**MATERIAL SUPPLIED**.
◇ ◇ ◇ ◇

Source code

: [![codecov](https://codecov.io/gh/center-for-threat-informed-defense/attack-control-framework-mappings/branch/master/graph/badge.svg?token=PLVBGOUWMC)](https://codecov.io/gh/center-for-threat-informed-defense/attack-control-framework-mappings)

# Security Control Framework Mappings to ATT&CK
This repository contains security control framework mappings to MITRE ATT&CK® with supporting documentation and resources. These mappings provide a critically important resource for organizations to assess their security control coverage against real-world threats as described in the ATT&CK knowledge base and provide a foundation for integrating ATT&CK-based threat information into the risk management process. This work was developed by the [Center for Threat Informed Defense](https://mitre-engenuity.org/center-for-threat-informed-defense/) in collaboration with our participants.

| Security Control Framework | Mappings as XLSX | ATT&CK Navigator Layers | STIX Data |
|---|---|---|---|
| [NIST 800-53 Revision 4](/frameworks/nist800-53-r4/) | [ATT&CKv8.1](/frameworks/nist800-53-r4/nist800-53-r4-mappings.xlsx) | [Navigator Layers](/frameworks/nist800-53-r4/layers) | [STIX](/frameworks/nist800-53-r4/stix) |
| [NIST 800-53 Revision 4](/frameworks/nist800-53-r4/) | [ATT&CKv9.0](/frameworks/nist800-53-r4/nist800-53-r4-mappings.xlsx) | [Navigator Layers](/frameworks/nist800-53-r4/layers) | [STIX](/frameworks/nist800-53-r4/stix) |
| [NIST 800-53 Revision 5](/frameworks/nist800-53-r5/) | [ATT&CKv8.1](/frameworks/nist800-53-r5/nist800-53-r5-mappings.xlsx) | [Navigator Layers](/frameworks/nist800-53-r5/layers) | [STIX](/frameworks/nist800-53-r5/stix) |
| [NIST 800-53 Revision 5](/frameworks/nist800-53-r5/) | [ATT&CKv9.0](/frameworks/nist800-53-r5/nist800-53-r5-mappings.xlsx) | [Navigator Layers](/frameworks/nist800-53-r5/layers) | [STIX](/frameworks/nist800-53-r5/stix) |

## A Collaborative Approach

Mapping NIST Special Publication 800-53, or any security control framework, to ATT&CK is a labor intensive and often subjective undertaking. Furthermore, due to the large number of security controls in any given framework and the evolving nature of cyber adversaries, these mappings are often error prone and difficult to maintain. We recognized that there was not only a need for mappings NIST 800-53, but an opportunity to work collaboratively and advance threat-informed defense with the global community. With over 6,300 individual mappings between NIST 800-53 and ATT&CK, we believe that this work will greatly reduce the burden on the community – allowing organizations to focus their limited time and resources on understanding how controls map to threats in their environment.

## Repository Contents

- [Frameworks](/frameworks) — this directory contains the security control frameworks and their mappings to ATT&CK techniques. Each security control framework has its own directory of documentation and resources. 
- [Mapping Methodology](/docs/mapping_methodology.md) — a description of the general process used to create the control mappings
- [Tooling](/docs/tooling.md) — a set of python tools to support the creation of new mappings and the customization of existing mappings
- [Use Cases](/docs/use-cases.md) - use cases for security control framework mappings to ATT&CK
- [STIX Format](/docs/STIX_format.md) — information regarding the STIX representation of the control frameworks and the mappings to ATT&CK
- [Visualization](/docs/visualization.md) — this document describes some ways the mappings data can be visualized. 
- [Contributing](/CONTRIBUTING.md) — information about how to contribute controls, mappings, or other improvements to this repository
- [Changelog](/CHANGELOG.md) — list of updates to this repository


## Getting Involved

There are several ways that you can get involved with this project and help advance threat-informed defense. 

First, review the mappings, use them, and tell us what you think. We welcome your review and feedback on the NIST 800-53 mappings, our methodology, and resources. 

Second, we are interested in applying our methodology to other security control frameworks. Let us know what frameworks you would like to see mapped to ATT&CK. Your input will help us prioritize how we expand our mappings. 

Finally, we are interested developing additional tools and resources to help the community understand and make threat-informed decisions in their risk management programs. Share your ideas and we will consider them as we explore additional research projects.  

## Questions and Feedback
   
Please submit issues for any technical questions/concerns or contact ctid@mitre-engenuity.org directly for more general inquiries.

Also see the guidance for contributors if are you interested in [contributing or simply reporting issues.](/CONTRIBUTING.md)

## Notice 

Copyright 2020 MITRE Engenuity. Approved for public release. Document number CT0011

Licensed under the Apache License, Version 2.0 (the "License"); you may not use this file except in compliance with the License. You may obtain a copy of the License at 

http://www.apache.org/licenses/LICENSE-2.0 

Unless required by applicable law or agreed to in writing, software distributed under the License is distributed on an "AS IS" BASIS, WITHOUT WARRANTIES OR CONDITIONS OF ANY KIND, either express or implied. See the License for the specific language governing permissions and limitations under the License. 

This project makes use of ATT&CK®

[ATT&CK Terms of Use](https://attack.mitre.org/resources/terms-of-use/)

◇ ◇ ◇ ◇

**WHAT THIS TASK INVOLVES**.
All of the material above needs to be copied exactly.

**ANSWER SPACE**.
Source code

: [![codecov](https://codecov.io/gh/center-for-threat-informed-defense/attack-control-framework-mappings/branch/master/graph/badge.svg?token=PLVBGOUWMC)](https://codecov.io/gh/center-for-threat-informed-defense/attack-control-framework-mappings)

# Security Control Framework Mappings to ATT&CK
This repository contains security control framework mappings to MITRE ATT&CK® with supporting documentation and resources. These mappings provide a critically important resource for organizations to assess their security control coverage against real-world threats as described in the ATT&CK knowledge base and provide a foundation for integrating ATT&CK-based threat information into the risk management process. This work was developed by the [Center for Threat Informed Defense](https://mitre-engenuity.org/center-for-threat-informed-defense/) in collaboration with our participants.

| Security Control Framework | Mappings as XLSX | ATT&CK Navigator Layers | STIX Data |
|---|---|---|---|
| [NIST 800-53 Revision 4](/frameworks/nist800-53-r4/) | [ATT&CKv8.1](/frameworks/nist800-53-r4/nist800-53-r4-mappings.xlsx) | [Navigator Layers](/frameworks/nist800-53-r4/layers) | [STIX](/frameworks/nist800-53-r4/stix) |
| [NIST 800-53 Revision 4](/frameworks/nist800-53-r4/) | [ATT&CKv9.0](/frameworks/nist800-53-r4/nist800-53-r4-mappings.xlsx) | [Navigator Layers](/frameworks/nist800-53-r4/layers) | [STIX](/frameworks/nist800-53-r4/stix) |
| [NIST 800-53 Revision 5](/frameworks/nist800-53-r5/) | [ATT&CKv8.1](/frameworks/nist800-53-r5/nist800-53-r5-mappings.xlsx) | [Navigator Layers](/frameworks/nist800-53-r5/layers) | [STIX](/frameworks/nist800-53-r5/stix) |
| [NIST 800-53 Revision 5](/frameworks/nist800-53-r5/) | [ATT&CKv9.0](/frameworks/nist800-53-r5/nist800-53-r5-mappings.xlsx) | [Navigator Layers](/frameworks/nist800-53-r5/layers) | [STIX](/frameworks/nist800-53-r5/stix) |

## A Collaborative Approach

Mapping NIST Special Publication 800-53, or any security control framework, to ATT&CK is a labor intensive and often subjective undertaking. Furthermore, due to the large number of security controls in any given framework and the evolving nature of cyber adversaries, these mappings are often error prone and difficult to maintain. We recognized that there was not only a need for mappings NIST 800-53, but an opportunity to work collaboratively and advance threat-informed defense with the global community. With over 6,300 individual mappings between NIST 800-53 and ATT&CK, we believe that this work will greatly reduce the burden on the community – allowing organizations to focus their limited time and resources on understanding how controls map to threats in their environment.

## Repository Contents

- [Frameworks](/frameworks) — this directory contains the security control frameworks and their mappings to ATT&CK techniques. Each security control framework has its own directory of documentation and resources. 
- [Mapping Methodology](/docs/mapping_methodology.md) — a description of the general process used to create the control mappings
- [Tooling](/docs/tooling.md) — a set of python tools to support the creation of new mappings and the customization of existing mappings
- [Use Cases](/docs/use-cases.md) - use cases for security control framework mappings to ATT&CK
- [STIX Format](/docs/STIX_format.md) — information regarding the STIX representation of the control frameworks and the mappings to ATT&CK
- [Visualization](/docs/visualization.md) — this document describes some ways the mappings data can be visualized. 
- [Contributing](/CONTRIBUTING.md) — information about how to contribute controls, mappings, or other improvements to this repository
- [Changelog](/CHANGELOG.md) — list of updates to this repository


## Getting Involved

There are several ways that you can get involved with this project and help advance threat-informed defense. 

First, review the mappings, use them, and tell us what you think. We welcome your review and feedback on the NIST 800-53 mappings, our methodology, and resources. 

Second, we are interested in applying our methodology to other security control frameworks. Let us know what frameworks you would like to see mapped to ATT&CK. Your input will help us prioritize how we expand our mappings. 

Finally, we are interested developing additional tools and resources to help the community understand and make threat-informed decisions in their risk management programs. Share your ideas and we will consider them as we explore additional research projects.  

## Questions and Feedback
   
Please submit issues for any technical questions/concerns or contact ctid@mitre-engenuity.org directly for more general inquiries.

Also see the guidance for contributors if are you interested in [contributing or simply reporting issues.](/CONTRIBUTING.md)

## Notice 

Copyright 2020 MITRE Engenuity. Approved for public release. Document number CT0011

Licensed under the Apache License, Version 2.0 (the "License"); you may not use this file except in compliance with the License. You may obtain a copy of the License at 

http://www.apache.org/licenses/LICENSE-2.0 

Unless required by applicable law or agreed to in writing, software distributed under the License is distributed on an "AS IS" BASIS, WITHOUT WARRANTIES OR CONDITIONS OF ANY KIND, either express or implied. See the License for the specific language governing permissions and limitations under the License. 

This project makes use of ATT&CK®

[ATT&CK Terms of Use](https://attack.mitre.org/resources/terms-of-use/)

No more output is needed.